--- SUPPLIED DATA Enclosed Below ---

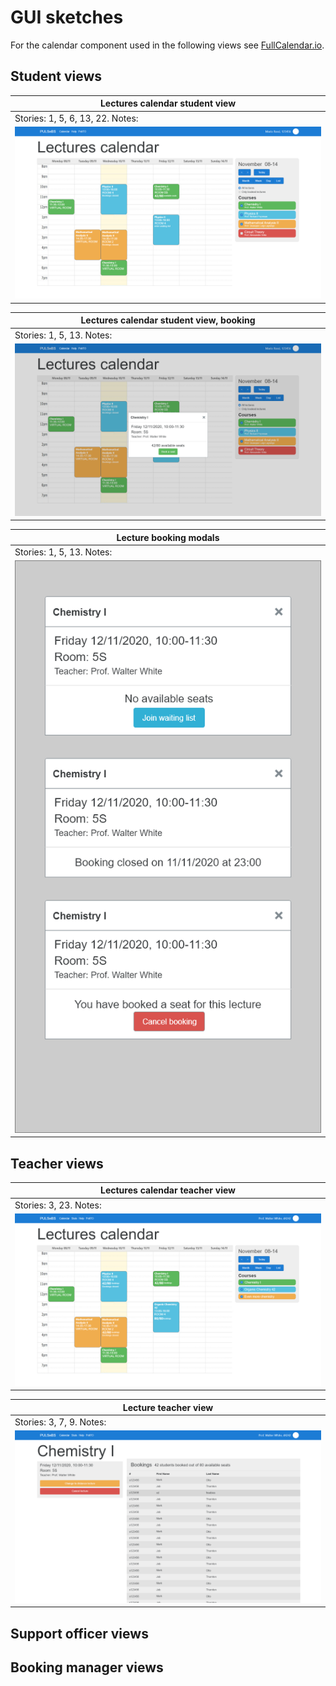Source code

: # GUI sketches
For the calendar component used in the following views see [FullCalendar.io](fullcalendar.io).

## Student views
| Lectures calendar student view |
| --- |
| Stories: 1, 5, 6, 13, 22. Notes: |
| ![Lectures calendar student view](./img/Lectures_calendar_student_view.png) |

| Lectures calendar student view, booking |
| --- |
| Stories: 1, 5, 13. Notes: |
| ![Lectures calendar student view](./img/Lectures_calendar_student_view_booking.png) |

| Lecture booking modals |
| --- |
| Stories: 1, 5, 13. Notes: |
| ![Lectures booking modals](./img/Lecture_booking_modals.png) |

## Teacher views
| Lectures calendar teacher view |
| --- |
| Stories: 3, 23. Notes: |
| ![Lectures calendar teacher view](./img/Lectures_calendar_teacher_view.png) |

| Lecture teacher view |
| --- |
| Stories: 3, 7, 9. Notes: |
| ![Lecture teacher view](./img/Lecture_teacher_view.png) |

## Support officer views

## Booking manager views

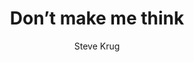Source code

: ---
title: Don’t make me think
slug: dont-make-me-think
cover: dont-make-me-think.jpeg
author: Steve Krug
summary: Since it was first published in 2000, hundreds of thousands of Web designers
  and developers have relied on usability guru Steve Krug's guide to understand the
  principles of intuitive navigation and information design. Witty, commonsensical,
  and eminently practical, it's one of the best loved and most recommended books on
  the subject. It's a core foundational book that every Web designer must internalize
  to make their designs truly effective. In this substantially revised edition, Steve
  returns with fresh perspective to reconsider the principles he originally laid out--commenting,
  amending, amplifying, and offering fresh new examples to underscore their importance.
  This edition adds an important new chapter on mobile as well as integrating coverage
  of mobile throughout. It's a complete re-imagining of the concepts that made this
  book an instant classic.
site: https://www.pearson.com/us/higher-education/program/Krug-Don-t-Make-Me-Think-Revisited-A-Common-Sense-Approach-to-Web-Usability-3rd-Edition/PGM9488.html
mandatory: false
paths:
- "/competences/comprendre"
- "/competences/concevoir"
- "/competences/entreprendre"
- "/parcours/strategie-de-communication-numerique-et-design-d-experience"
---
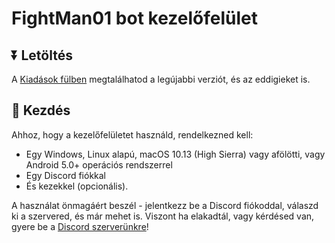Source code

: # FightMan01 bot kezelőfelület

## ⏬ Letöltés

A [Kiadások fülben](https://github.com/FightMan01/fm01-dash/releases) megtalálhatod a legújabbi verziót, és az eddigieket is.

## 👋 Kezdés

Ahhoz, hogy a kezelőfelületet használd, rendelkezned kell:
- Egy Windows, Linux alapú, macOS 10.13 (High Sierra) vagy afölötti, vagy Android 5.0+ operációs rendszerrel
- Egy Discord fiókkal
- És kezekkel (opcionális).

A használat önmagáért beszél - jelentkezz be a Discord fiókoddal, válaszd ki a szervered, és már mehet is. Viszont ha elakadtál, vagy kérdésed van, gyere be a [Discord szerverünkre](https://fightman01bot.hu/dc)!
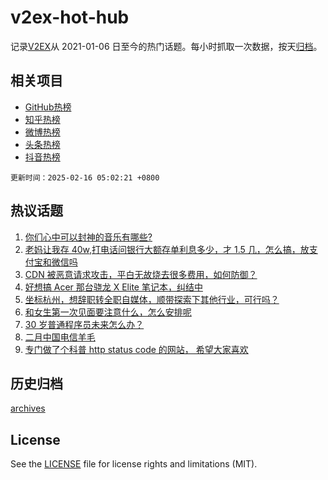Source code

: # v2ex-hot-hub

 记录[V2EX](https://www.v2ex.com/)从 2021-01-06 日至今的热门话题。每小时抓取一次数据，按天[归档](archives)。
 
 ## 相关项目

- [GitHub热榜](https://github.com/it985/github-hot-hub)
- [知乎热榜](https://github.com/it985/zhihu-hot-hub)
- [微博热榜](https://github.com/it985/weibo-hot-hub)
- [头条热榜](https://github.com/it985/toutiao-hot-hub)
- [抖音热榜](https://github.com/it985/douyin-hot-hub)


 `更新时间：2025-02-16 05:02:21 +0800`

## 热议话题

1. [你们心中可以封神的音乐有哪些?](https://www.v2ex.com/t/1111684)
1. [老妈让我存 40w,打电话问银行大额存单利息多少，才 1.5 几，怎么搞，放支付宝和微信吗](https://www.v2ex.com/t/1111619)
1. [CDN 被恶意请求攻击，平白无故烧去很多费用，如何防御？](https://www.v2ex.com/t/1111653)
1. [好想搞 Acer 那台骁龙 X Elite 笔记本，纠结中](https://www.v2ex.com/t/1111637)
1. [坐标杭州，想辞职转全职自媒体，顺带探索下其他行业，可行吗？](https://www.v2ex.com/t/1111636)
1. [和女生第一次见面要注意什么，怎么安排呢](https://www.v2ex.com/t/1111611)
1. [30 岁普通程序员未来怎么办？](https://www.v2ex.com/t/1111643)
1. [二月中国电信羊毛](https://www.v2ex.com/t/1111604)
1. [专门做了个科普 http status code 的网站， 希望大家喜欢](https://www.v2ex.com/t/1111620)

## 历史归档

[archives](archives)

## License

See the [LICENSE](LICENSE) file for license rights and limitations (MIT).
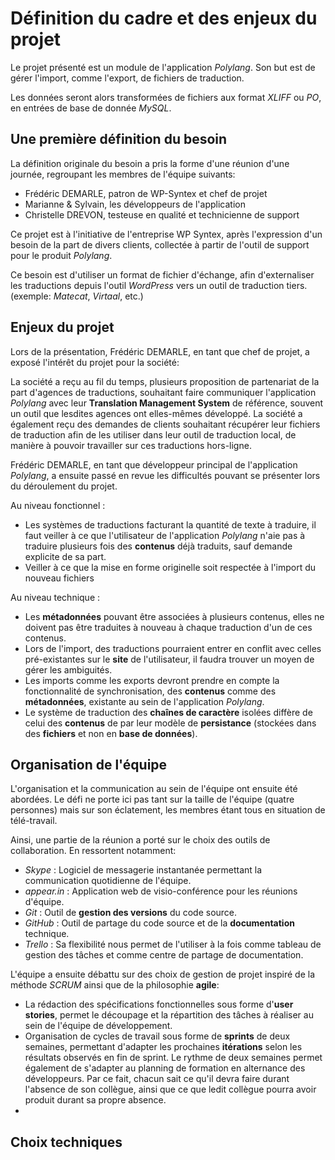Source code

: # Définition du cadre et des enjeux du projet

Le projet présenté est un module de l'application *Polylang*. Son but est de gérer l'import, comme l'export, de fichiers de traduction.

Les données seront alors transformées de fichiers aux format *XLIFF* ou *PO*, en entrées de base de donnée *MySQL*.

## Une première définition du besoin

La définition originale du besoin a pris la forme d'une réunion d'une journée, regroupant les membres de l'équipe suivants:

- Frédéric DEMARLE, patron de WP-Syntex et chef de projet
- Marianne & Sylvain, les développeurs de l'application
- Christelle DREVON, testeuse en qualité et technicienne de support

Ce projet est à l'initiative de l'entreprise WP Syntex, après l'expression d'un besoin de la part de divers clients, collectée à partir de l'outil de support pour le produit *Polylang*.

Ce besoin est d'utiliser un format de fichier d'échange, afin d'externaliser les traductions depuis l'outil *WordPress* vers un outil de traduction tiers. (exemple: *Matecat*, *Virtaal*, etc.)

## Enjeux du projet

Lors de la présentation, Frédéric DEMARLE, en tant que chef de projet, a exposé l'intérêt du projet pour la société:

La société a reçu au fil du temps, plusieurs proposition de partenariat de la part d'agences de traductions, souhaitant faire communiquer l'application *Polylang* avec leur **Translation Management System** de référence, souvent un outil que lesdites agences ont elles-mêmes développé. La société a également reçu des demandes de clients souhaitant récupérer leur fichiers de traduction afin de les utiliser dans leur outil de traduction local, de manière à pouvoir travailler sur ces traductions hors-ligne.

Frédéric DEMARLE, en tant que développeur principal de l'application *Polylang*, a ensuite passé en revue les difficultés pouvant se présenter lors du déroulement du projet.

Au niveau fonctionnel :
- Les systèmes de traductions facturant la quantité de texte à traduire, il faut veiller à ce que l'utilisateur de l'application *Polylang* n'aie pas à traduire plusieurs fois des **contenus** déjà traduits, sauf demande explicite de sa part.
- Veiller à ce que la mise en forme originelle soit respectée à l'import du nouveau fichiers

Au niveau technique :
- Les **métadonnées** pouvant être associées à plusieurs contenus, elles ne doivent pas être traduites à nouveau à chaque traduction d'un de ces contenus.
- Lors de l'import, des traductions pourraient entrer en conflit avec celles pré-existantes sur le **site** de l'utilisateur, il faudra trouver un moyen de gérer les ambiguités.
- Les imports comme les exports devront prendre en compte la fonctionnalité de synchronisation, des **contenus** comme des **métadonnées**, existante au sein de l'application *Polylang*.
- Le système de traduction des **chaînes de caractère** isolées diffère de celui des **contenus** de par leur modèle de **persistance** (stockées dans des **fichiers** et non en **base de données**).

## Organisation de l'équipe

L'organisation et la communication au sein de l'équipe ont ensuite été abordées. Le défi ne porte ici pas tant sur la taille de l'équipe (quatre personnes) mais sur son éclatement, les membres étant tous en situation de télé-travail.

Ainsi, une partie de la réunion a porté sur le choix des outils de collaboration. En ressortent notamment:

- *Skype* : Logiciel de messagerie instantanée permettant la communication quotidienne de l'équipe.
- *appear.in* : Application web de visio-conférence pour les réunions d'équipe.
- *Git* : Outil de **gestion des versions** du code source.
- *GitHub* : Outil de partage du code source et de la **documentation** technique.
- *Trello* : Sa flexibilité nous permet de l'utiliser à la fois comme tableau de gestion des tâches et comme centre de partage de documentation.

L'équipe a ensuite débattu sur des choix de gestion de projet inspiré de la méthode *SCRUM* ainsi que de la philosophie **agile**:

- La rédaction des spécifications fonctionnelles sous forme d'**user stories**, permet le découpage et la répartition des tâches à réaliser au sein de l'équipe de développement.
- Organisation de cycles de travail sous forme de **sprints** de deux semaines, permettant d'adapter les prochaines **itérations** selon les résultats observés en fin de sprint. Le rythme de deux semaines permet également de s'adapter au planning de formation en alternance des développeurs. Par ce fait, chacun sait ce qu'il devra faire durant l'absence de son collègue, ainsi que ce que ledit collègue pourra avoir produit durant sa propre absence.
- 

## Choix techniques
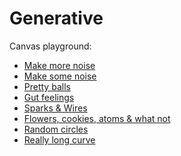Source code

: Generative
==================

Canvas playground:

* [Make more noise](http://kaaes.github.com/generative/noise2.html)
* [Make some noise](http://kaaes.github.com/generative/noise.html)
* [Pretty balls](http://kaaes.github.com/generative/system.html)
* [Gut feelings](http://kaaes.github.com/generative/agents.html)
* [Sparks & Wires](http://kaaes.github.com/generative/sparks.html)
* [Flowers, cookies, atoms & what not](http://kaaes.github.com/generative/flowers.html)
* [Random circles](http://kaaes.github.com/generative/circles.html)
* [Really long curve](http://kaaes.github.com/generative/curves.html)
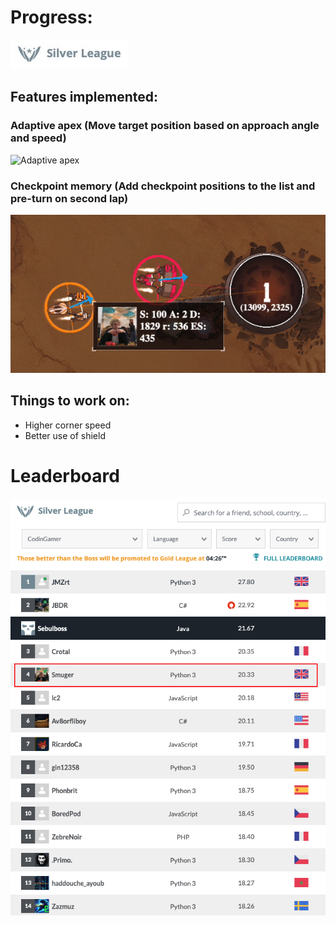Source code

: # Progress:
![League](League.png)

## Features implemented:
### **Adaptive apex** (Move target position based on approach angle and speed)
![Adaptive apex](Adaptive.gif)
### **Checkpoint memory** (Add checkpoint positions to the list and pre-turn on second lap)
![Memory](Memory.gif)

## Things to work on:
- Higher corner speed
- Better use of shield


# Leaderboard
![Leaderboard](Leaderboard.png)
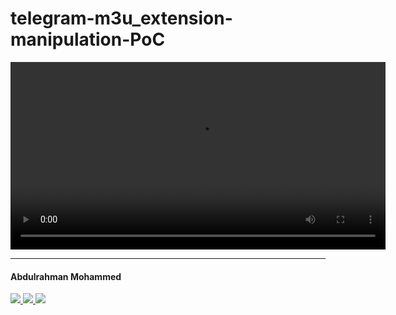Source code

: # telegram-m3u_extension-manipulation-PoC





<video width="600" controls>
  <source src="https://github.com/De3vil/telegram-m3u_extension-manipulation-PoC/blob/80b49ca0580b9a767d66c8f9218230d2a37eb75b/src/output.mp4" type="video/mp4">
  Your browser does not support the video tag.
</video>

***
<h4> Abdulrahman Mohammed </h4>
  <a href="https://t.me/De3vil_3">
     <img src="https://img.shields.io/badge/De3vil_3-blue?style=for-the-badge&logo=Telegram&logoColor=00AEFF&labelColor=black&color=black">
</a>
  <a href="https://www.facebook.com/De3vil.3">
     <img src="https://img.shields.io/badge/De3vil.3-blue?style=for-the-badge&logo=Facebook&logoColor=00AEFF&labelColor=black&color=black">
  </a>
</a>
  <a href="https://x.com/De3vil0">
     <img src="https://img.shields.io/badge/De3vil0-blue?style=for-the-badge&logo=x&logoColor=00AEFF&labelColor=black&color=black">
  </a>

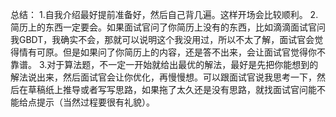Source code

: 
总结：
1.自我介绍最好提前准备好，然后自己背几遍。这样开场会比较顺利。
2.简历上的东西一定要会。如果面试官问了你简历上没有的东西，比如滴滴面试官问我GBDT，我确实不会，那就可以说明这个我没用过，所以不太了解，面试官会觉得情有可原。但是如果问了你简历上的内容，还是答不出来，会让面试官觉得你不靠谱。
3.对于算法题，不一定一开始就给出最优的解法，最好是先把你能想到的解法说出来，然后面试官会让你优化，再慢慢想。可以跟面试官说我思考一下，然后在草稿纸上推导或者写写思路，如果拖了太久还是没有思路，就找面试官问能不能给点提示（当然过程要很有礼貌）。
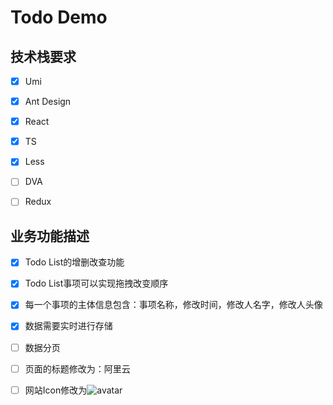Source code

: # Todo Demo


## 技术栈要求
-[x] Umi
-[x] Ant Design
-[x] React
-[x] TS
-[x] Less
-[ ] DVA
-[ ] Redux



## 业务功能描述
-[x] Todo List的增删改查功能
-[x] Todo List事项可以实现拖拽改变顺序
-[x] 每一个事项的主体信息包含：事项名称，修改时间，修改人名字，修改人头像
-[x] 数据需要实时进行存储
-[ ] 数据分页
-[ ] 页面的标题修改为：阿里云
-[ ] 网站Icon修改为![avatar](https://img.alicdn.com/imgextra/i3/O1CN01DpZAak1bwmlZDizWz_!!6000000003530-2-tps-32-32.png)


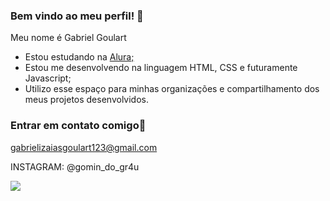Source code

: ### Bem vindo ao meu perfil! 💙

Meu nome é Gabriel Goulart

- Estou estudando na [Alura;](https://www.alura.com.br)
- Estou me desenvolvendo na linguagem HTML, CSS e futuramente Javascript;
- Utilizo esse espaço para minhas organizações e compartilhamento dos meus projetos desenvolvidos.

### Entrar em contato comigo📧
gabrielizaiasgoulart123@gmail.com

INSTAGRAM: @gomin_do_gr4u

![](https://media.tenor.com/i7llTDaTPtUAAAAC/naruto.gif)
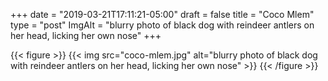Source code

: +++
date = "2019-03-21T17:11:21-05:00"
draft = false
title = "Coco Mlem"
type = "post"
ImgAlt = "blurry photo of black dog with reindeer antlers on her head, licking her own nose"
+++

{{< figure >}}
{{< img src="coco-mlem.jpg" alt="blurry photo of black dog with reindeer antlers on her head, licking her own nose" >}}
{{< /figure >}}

--- End of Enclosed SUPPLIED DATA ---

* [WHAT THIS TASK INVOLVES]:
Above are records; repeat only the lines starting at the line with "La définition originale" and ending at the line with "- Christelle DREVON, testeuse", exactly as they appear, both included.

* [EXERCISE RESULT]:
La définition originale du besoin a pris la forme d'une réunion d'une journée, regroupant les membres de l'équipe suivants:

- Frédéric DEMARLE, patron de WP-Syntex et chef de projet
- Marianne & Sylvain, les développeurs de l'application
- Christelle DREVON, testeuse en qualité et technicienne de support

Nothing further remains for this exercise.